A tempestade era tão forte que tornou-se difícil ver muita coisa do lado de fora. Chegou ao ponto em que, de tão intensa, as portas também precisaram ser fechadas. Foi o pai quem fechou as da casa de Maya, depois olhou carinhosamente para ela e disse:

“Vai passar. Força.”

Mas a criança, em fase de crescimento, não sabia bem o que era essa força. Havia assistido filmes e desenhos sobre pessoas inabaláveis que salvavam outras pessoas e eram chamadas de super-heróis, então pensou que talvez fosse isso.
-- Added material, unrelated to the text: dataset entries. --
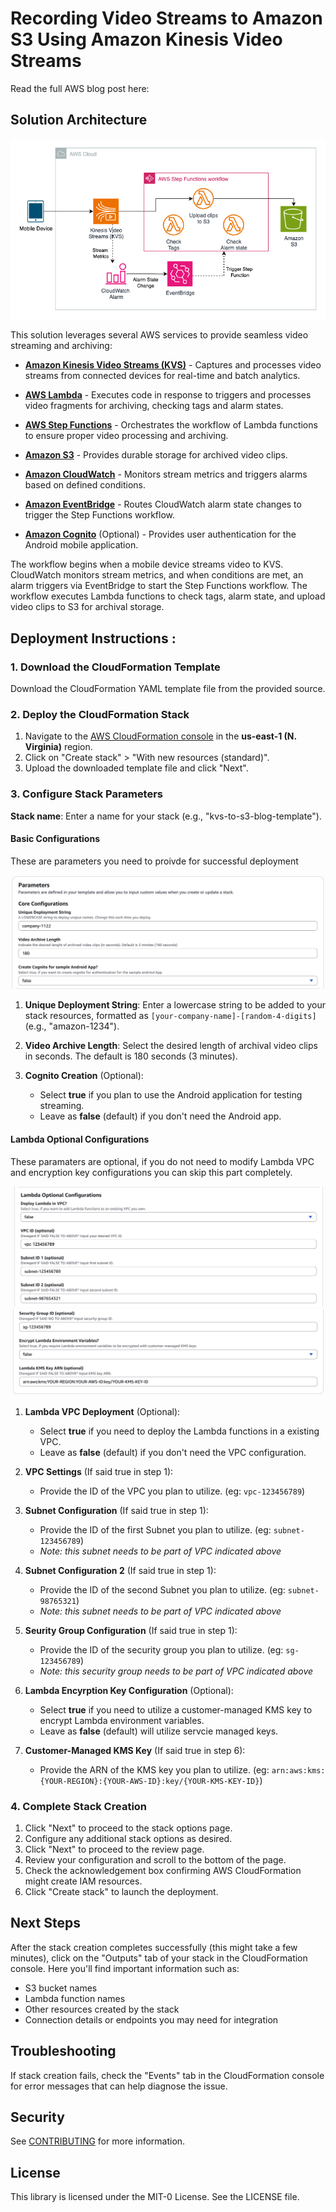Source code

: # Recording Video Streams to Amazon S3 Using Amazon Kinesis Video Streams


Read the full AWS blog post here: 

## Solution Architecture

![KVS to S3 Architecture Diagram](./blog-assets/architecture-diagram.png)

This solution leverages several AWS services to provide seamless video streaming and archiving:

- [**Amazon Kinesis Video Streams (KVS)**](https://aws.amazon.com/kinesis/video-streams/) - Captures and processes video streams from connected devices for real-time and batch analytics.

- [**AWS Lambda**](https://aws.amazon.com/lambda/) - Executes code in response to triggers and processes video fragments for archiving, checking tags and alarm states.

- [**AWS Step Functions**](https://aws.amazon.com/step-functions/) - Orchestrates the workflow of Lambda functions to ensure proper video processing and archiving.

- [**Amazon S3**](https://aws.amazon.com/s3/) - Provides durable storage for archived video clips.

- [**Amazon CloudWatch**](https://aws.amazon.com/cloudwatch/) - Monitors stream metrics and triggers alarms based on defined conditions.

- [**Amazon EventBridge**](https://aws.amazon.com/eventbridge/) - Routes CloudWatch alarm state changes to trigger the Step Functions workflow.

- [**Amazon Cognito**](https://aws.amazon.com/cognito/) (Optional) - Provides user authentication for the Android mobile application.

The workflow begins when a mobile device streams video to KVS. CloudWatch monitors stream metrics, and when conditions are met, an alarm triggers via EventBridge to start the Step Functions workflow. The workflow executes Lambda functions to check tags, alarm state, and upload video clips to S3 for archival storage.

## Deployment Instructions :

### 1. Download the CloudFormation Template
Download the CloudFormation YAML template file from the provided source.

### 2. Deploy the CloudFormation Stack
1. Navigate to the [AWS CloudFormation console](https://console.aws.amazon.com/cloudformation/home?region=us-east-1#) in the **us-east-1 (N. Virginia)** region.
2. Click on "Create stack" > "With new resources (standard)".
3. Upload the downloaded template file and click "Next".

### 3. Configure Stack Parameters

 **Stack name**: Enter a name for your stack (e.g., "kvs-to-s3-blog-template").

#### Basic Configurations

These are parameters you need to proivde for successful deployment

![CF-SETUP-1](./blog-assets/CF-template-basic-configuration.png)


1. **Unique Deployment String**: Enter a lowercase string to be added to your stack resources, formatted as `[your-company-name]-[random-4-digits]` (e.g., "amazon-1234").

2. **Video Archive Length**: Select the desired length of archival video clips in seconds. The default is 180 seconds (3 minutes).

3. **Cognito Creation** (Optional): 
   - Select **true** if you plan to use the Android application for testing streaming.
   - Leave as **false** (default) if you don't need the Android app.

#### Lambda Optional Configurations

These paramaters are optional, if you do not need to modify Lambda VPC and encryption key configurations you can skip this part completely. 

![CF-SETUP-2](./blog-assets/CF-template-lambda-config-1.png)
![CF-SETUP-3](./blog-assets/CF-template-lambda-config-2.png)

1. **Lambda VPC Deployment** (Optional): 
   - Select **true** if you need to deploy the Lambda functions in a existing VPC.
   - Leave as **false** (default) if you don't need the VPC configuration.

2. **VPC Settings** (If said true in step 1): 
   - Provide the ID of the VPC you plan to utilize. (eg: `vpc-123456789`)

3. **Subnet Configuration** (If said true in step 1): 
   - Provide the ID of the first Subnet you plan to utilize.  (eg: `subnet-123456789`)
   - *Note: this subnet needs to be part of VPC indicated above*

4. **Subnet Configuration 2** (If said true in step 1): 
   - Provide the ID of the second Subnet you plan to utilize.  (eg: `subnet-98765321`)
   - *Note: this subnet needs to be part of VPC indicated above*

5. **Seurity Group Configuration** (If said true in step 1): 
    - Provide the ID of the security group you plan to utilize.  (eg: `sg-123456789`)
   - *Note: this security group needs to be part of VPC indicated above*

6. **Lambda Encyrption Key Configuration** (Optional): 
   - Select **true** if you need to utilize a customer-managed KMS key to encrypt Lambda environment variables.
   - Leave as **false** (default) will utilize servcie managed keys.

7. **Customer-Managed KMS Key** (If said true in step 6): 
    - Provide the ARN of the KMS key you plan to utilize.  (eg: `arn:aws:kms:{YOUR-REGION}:{YOUR-AWS-ID}:key/{YOUR-KMS-KEY-ID}`)


### 4. Complete Stack Creation
1. Click "Next" to proceed to the stack options page.
2. Configure any additional stack options as desired.
3. Click "Next" to proceed to the review page.
4. Review your configuration and scroll to the bottom of the page.
5. Check the acknowledgement box confirming AWS CloudFormation might create IAM resources.
6. Click "Create stack" to launch the deployment.

## Next Steps

After the stack creation completes successfully (this might take a few minutes), click on the "Outputs" tab of your stack in the CloudFormation console.
Here you'll find important information such as:
   - S3 bucket names
   - Lambda function names
   - Other resources created by the stack
   - Connection details or endpoints you may need for integration

## Troubleshooting

If stack creation fails, check the "Events" tab in the CloudFormation console for error messages that can help diagnose the issue.

## Security

See [CONTRIBUTING](CONTRIBUTING.md#security-issue-notifications) for more information.

## License

This library is licensed under the MIT-0 License. See the LICENSE file.

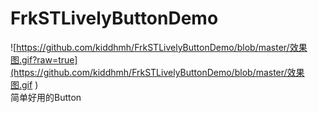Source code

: # FrkSTLivelyButtonDemo
![https://github.com/kiddhmh/FrkSTLivelyButtonDemo/blob/master/效果图.gif?raw=true](https://github.com/kiddhmh/FrkSTLivelyButtonDemo/blob/master/效果图.gif )   
简单好用的Button
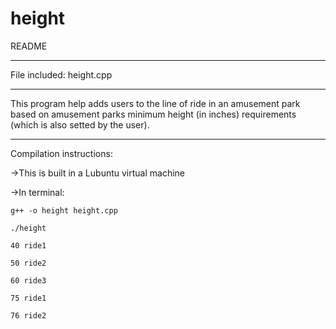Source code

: # height

README
**************
File included: height.cpp
**************
This program help adds users to the line of ride in an amusement park based on amusement parks minimum height (in inches) 
requirements (which is also setted by the user). 

**************
Compilation instructions:

->This is built in a Lubuntu virtual machine

->In terminal:

	g++ -o height height.cpp
  
	./height
  
	40 ride1
  
	50 ride2
  
	60 ride3
  
	75 ride1
  
	76 ride2
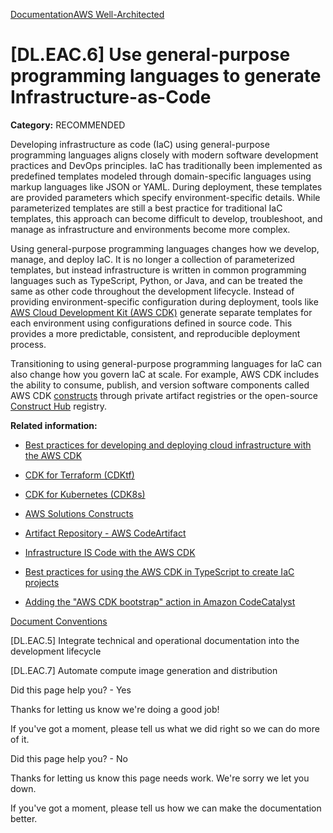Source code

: [Documentation](/index.html)[AWS Well-Architected](devops-guidance.html)

# [DL.EAC.6] Use general-purpose programming languages to generate Infrastructure-as-Code

**Category:** RECOMMENDED

Developing infrastructure as code (IaC) using general-purpose programming languages aligns closely with modern software development practices and DevOps principles. IaC has traditionally been implemented as predefined templates modeled through domain-specific languages using markup languages like JSON or YAML. During deployment, these templates are provided parameters which specify environment-specific details. While parameterized templates are still a best practice for traditional IaC templates, this approach can become difficult to develop, troubleshoot, and manage as infrastructure and environments become more complex.

Using general-purpose programming languages changes how we develop, manage, and deploy IaC. It is no longer a collection of parameterized templates, but instead infrastructure is written in common programming languages such as TypeScript, Python, or Java, and can be treated the same as other code throughout the development lifecycle. Instead of providing environment-specific configuration during deployment, tools like [AWS Cloud Development Kit (AWS CDK)](https://docs.aws.amazon.com/cdk/v2/guide/best-practices.html#best-practices-apps-stages) generate separate templates for each environment using configurations defined in source code. This provides a more predictable, consistent, and reproducible deployment process.

Transitioning to using general-purpose programming languages for IaC can also change how you govern IaC at scale. For example, AWS CDK includes the ability to consume, publish, and version software components called AWS CDK [constructs](https://docs.aws.amazon.com/cdk/v2/guide/constructs.html) through private artifact registries or the open-source [Construct Hub](https://constructs.dev/) registry.

**Related information:**

* [Best practices for developing and deploying cloud infrastructure with the AWS CDK](https://docs.aws.amazon.com/cdk/v2/guide/best-practices.html)

* [CDK for Terraform (CDKtf)](https://www.terraform.io/docs/cdktf/index.html)

* [CDK for Kubernetes (CDK8s)](https://cdk8s.io/)

* [AWS Solutions Constructs](https://docs.aws.amazon.com/solutions/latest/constructs/welcome.html)

* [Artifact Repository - AWS CodeArtifact](https://aws.amazon.com/codeartifact/)

* [Infrastructure IS Code with the AWS CDK](https://www.youtube.com/watch?v=Lh-kVC2r2AU)

* [Best practices for using the AWS CDK in TypeScript to create IaC projects](https://docs.aws.amazon.com/prescriptive-guidance/latest/best-practices-cdk-typescript-iac/introduction.html)

* [Adding the "AWS CDK bootstrap" action in Amazon CodeCatalyst](https://docs.aws.amazon.com/codecatalyst/latest/userguide/cdk-boot-action.html)


[Document Conventions](/general/latest/gr/docconventions.html)

\[DL.EAC.5] Integrate technical and operational documentation into the development lifecycle

\[DL.EAC.7] Automate compute image generation and distribution

Did this page help you? - Yes

Thanks for letting us know we're doing a good job!

If you've got a moment, please tell us what we did right so we can do more of it.

Did this page help you? - No

Thanks for letting us know this page needs work. We're sorry we let you down.

If you've got a moment, please tell us how we can make the documentation better.</awsdocs-view></awsui-app-layout>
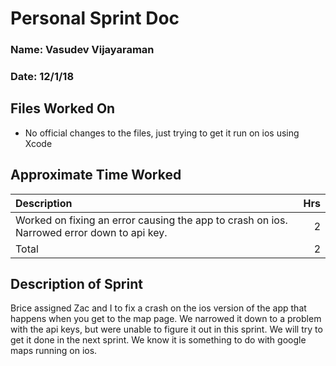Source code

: # Personal Sprint Doc
### Name: Vasudev Vijayaraman
### Date: 12/1/18

## Files Worked On
- No official changes to the files, just trying to get it run on ios using Xcode

## Approximate Time Worked

| Description                                                                               |   Hrs  |
| :---------------------------------------------------------------------------------------- |   ---: |
| Worked on fixing an error causing the app to crash on ios. Narrowed error down to api key.|    2   |
| Total                                                                                     |    2   |


## Description of Sprint
Brice assigned Zac and I to fix a crash on the ios version of the app that happens when you get to 
the map page. We narrowed it down to a problem with the api keys, but were unable to figure it out in
this sprint. We will try to get it done in the next sprint. We know it is something to do with google maps
running on ios. 
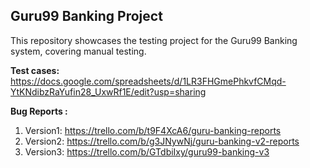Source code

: ## Guru99 Banking Project

This repository showcases the testing project for the Guru99 Banking system, covering manual testing.

**Test cases:** https://docs.google.com/spreadsheets/d/1LR3FHGmePhkvfCMqd-YtKNdibzRaYufin28_UxwRf1E/edit?usp=sharing

**Bug Reports :**
1. Version1: https://trello.com/b/t9F4XcA6/guru-banking-reports
2. Version2: https://trello.com/b/g3JNywNj/guru-banking-v2-reports
3. Version3: https://trello.com/b/GTdbiIxy/guru99-banking-v3

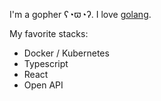 I'm a gopher ʕ◔ϖ◔ʔ. I love [golang](https://golang.org/).

My favorite stacks:

- Docker / Kubernetes
- Typescript
- React
- Open API

<!---
tn-sh/tn-sh is a ✨ special ✨ repository because its `README.md` (this file) appears on your GitHub profile.
You can click the Preview link to take a look at your changes.
--->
No dia em que as portas se fecharam, a casa de Maya, dividia com o pai e a mãe, os irmãos e as irmãs, foi tomada por muita agitação — gritos, choro, correria, e, gritando mais alto do que tudo, silêncio. Maya queria muito poder sair porque tinha coisas que queria ver lá fora, mas, dada a ordem, foi para dentro, e sentiu aquela coisa que dá no coração quando você vê quem ama se entristecendo; por isso foi no quarto, o pequeno cômodo que era só dela, procurou aquele seu pano vermelho e o amarrou no pescoço para virar uma capa. Pegou um pouco da maquiagem que roubara da mãe e pintou um sorriso dos grandes. E foi para a sala, chamou os irmãos e disse que ficaria tudo bem, e tentou fazer eles sorrirem.

Falava alto porque tinha que ser mais alto do que o seu silêncio.

Virou rotina: acordava, colocava a capa e pintava o rosto, saía do quarto deixando a porta fechada, e ia ficar com os outros na sala. Tinha dias que queria ficar a sós no quarto, mas não se permitia, sentia-se egoísta só de pensar. Vez ou outra olhava para o pai para tentar descobrir se estava orgulhoso dela, só que o pai nada falava e apenas expressava — não parecia orgulhoso, não. Embora triste, a criança continuou tentando.

“Força”, disse o pai de novo, passado o primeiro mês de tempestade. “Quero que seja forte”.

A adolescente, em fase de crescimento, já tinha visto filmes e séries em que os personagens precisavam se conter ou reprimir sentimentos para enfrentar desafios ou tomar grandes decisões. Ainda não tinha certeza do que era força, mas imaginou que tivesse a ver com estar erguido o tempo todo.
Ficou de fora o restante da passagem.